Beyond the debit and credit card issuance, beyond the consumer spending, the networks see growth ahead underpinned by new payment flows.
The recent spate of earnings results from Mastercard and from Visa took note of the rise of alternative payment systems as money flows across borders, digital channels and emerging use cases.
To be sure, there’s still momentum in cards.
Visa showed in its most recent report that fiscal first quarter credit spend was up 8%, outpaced by debit spending increases of 9%, year on year, measured in constant currency. Total cards issued were up 6%, as debit card issuance grew by 8% and credit card issuance was up 4%.
Mastercard said in its own results that overall cards out in the field grew by 7% year on year. Debit spending in the U.S. was up about 4%, and credit spend was up nearly 7%.
But in drilling down into new payment constructs and services, growth has been even more pronounced.

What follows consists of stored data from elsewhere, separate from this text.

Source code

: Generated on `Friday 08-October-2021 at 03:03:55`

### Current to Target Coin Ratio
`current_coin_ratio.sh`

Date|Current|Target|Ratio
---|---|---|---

Visa CEO Ryan McInerney said that total credentials were up 6% YoY and said that the company has issued 8.7 billion network tokens through the latest fiscal year, up 55%. Visa Direct Transactions were up 20%, and new payment flows, management said, should outpace consumer payments revenues.
“We see $200 trillion of opportunity annually across B2B, B2C, P2P, and G2C, certainly an enormous number,” McInerny said. “We are working with our clients to deliver Visa’s commercial and money movement solutions to help digitize these flows on our network of networks.”
Visa Direct transactions (which allow for account-to-account transfers) grew 20% to 2.2 billion. And with P2P cross-border activity, he said, transactions grew more than 65% year over year.
Mastercard CEO Michael Miebach said on its earnings call: “We’re also driving growth by winning and retaining deals across consumer payments, account to account, and new flows.” The company said in its materials that value-added services and solutions revenues were up 17% on a currency neutral basis to $2.7 billion.
New flows in Europe represent a significant opportunity, the CEO said, driven in part by the Payments Services Directive (moving to PSD3).
“Underlying payments growth helps drive services too, and payments growth brings incremental rich data. Our services turn that data into valuable insights,” he said.
Management noted on the call that Mastercard’s open banking technology via its Finicity footprint in the U.S. now has been extended to 90% of the company’s deposit accounts. Management spotlighted pay-by bank capabilities on the call as evidence of a non-card use case. As PYMNTS reported, the function lets merchants offer customers the ability to pay directly from their bank accounts.